Dense, dark, corrupt, chaotic – these are all adjectives which could be used to describe Neo-Tokyo, the postmodern, dystopian setting of Katsuhiro Otomo’s cyberpunk masterpiece Akira. Otomo personally adapted his manga series into the well-known feature-length anime of the same name, and the film served as an introduction for largely uninitiated Western audiences to the world of Japanese animation. What is it about the Neo-Tokyo cityscape which remains so fresh, so distinctive, nearly 30 years after the film’s release?
The History of Neo-Tokyo
We don’t know too much about the detailed history of the city – it’s briefly explained that a massive explosion, presumed by most to be a nuclear bomb (though actually caused by the series’ titular character), destroyed the city of Tokyo in 1982, kicking off an international incident and igniting World War III. The story then picks up 37 years later in Neo-Tokyo, an artificial island built in the middle of Tokyo Bay and connected to the mainland by a series of bridges and highways. The ruins of the old city lie mostly abandoned along the city’s outskirts, though with Neo-Tokyo scheduled to host the 2020 Olympic Games (spooky, isn’t it?), necessary construction projects including the Tokyo Olympic Stadium have meant the beginning of the mainland’s redevelopment.
The Look of Neo-Tokyo
The Neo-Tokyo skyline is choked with skyscrapers – a seemingly endless wall of concrete, glass and steel as far as anyone cares to see. Even with numerous different levels and terraces for vehicle and pedestrian traffic jutting every which way, the city is still hopelessly crowded and claustrophobic.
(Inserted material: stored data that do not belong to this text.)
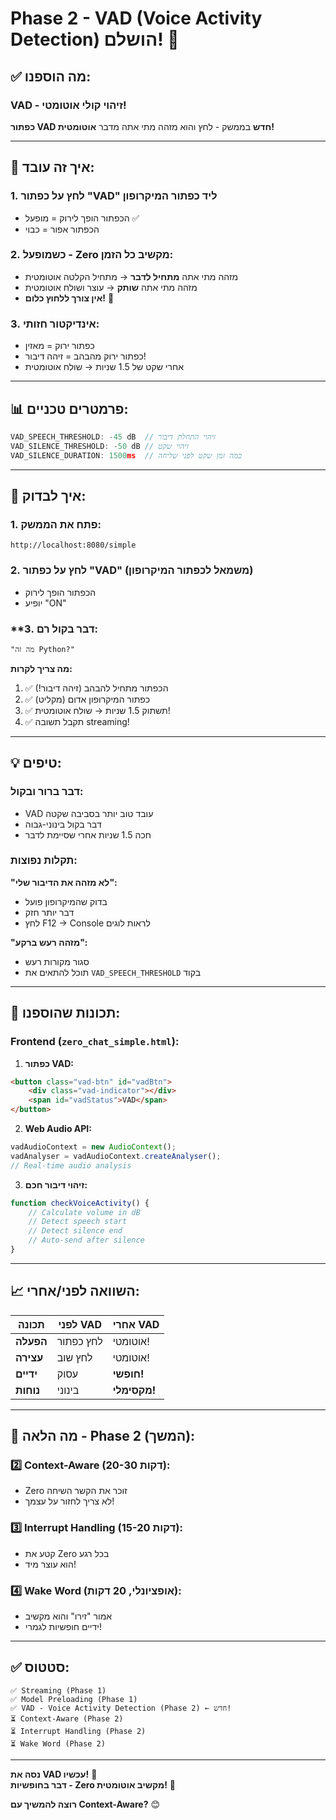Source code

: # Phase 2 - VAD (Voice Activity Detection) הושלם! 🎤

## ✅ **מה הוספנו:**

### **VAD - זיהוי קולי אוטומטי!**

**כפתור VAD חדש** בממשק - לחץ והוא מזהה מתי אתה מדבר **אוטומטית!**

---

## 🎯 **איך זה עובד:**

### **1. לחץ על כפתור "VAD"** ליד כפתור המיקרופון
- הכפתור הופך לירוק = מופעל ✅
- הכפתור אפור = כבוי

### **2. כשמופעל - Zero מקשיב כל הזמן:**
- מזהה מתי אתה **מתחיל לדבר** → מתחיל הקלטה אוטומטית
- מזהה מתי אתה **שותק** → עוצר ושולח אוטומטית
- **אין צורך ללחוץ כלום!** 🎯

### **3. אינדיקטור חזותי:**
- כפתור ירוק = מאזין
- כפתור ירוק מהבהב = זיהה דיבור!
- אחרי שקט של 1.5 שניות → שולח אוטומטית

---

## 📊 **פרמטרים טכניים:**

```javascript
VAD_SPEECH_THRESHOLD: -45 dB  // זיהוי התחלת דיבור
VAD_SILENCE_THRESHOLD: -50 dB // זיהוי שקט
VAD_SILENCE_DURATION: 1500ms  // כמה זמן שקט לפני שליחה
```

---

## 🧪 **איך לבדוק:**

### **1. פתח את הממשק:**
```
http://localhost:8080/simple
```

### **2. לחץ על כפתור "VAD"** (משמאל לכפתור המיקרופון)
- הכפתור הופך לירוק
- יופיע "ON"

### **3. **דבר בקול רם:**
```
"מה זה Python?"
```

**מה צריך לקרות:**
1. ✅ הכפתור מתחיל להבהב (זיהה דיבור!)
2. ✅ כפתור המיקרופון אדום (מקליט)
3. ✅ תשתוק 1.5 שניות → שולח אוטומטית!
4. ✅ תקבל תשובה streaming!

---

## 💡 **טיפים:**

### **דבר ברור ובקול:**
- VAD עובד טוב יותר בסביבה שקטה
- דבר בקול בינוני-גבוה
- חכה 1.5 שניות אחרי שסיימת לדבר

### **תקלות נפוצות:**

**"לא מזהה את הדיבור שלי":**
- בדוק שהמיקרופון פועל
- דבר יותר חזק
- לחץ F12 → Console לראות לוגים

**"מזהה רעש ברקע":**
- סגור מקורות רעש
- תוכל להתאים את `VAD_SPEECH_THRESHOLD` בקוד

---

## 🎨 **תכונות שהוספנו:**

### **Frontend (`zero_chat_simple.html`):**

1. **כפתור VAD:**
```html
<button class="vad-btn" id="vadBtn">
    <div class="vad-indicator"></div>
    <span id="vadStatus">VAD</span>
</button>
```

2. **Web Audio API:**
```javascript
vadAudioContext = new AudioContext();
vadAnalyser = vadAudioContext.createAnalyser();
// Real-time audio analysis
```

3. **זיהוי דיבור חכם:**
```javascript
function checkVoiceActivity() {
    // Calculate volume in dB
    // Detect speech start
    // Detect silence end
    // Auto-send after silence
}
```

---

## 📈 **השוואה לפני/אחרי:**

| תכונה | לפני VAD | אחרי VAD |
|-------|----------|----------|
| **הפעלה** | לחץ כפתור | אוטומטי! |
| **עצירה** | לחץ שוב | אוטומטי! |
| **ידיים** | עסוק | **חופשי!** |
| **נוחות** | בינוני | **מקסימלי!** |

---

## 🚀 **מה הלאה - Phase 2 (המשך):**

### **2️⃣ Context-Aware (20-30 דקות):**
- Zero זוכר את הקשר השיחה
- לא צריך לחזור על עצמך!

### **3️⃣ Interrupt Handling (15-20 דקות):**
- קטע את Zero בכל רגע
- הוא עוצר מיד!

### **4️⃣ Wake Word (אופציונלי, 20 דקות):**
- אמור "זירו" והוא מקשיב
- ידיים חופשיות לגמרי!

---

## ✅ **סטטוס:**

```
✅ Streaming (Phase 1)
✅ Model Preloading (Phase 1)
✅ VAD - Voice Activity Detection (Phase 2) ← חדש!
⏳ Context-Aware (Phase 2)
⏳ Interrupt Handling (Phase 2)
⏳ Wake Word (Phase 2)
```

---

**נסה את VAD עכשיו!** 🎤  
**דבר בחופשיות - Zero מקשיב אוטומטית!** 🚀

**רוצה להמשיך עם Context-Aware?** 😊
The noise and light pollution is constant. Bridges connect the island to the mainland like threads tenuously lashed together into a net to stop the city from sinking under its own weight. Neo-Tokyo is a city which has vastly outgrown its carrying capacity.
The Feel of Neo-Tokyo
In many ways, Akira epitomizes the cyberpunk genre – the city of Neo-Tokyo is highly mechanized, impersonal, managed by a corrupt, authoritarian government and populated by cynical people for whom life is cheap and nothing really matters. Otomo really outdid himself in crafting the feel and general aesthetic of a world which is at once nightmarish, but at the same strangely appealing and totally believable, if not inevitable. Though we see plenty of it in the film, the nihilistic mood of the city really comes to life in the manga, in which the expansive cast of characters and subplots give us a more complete look at just how little everyone in this world really seems to care about the idea of living.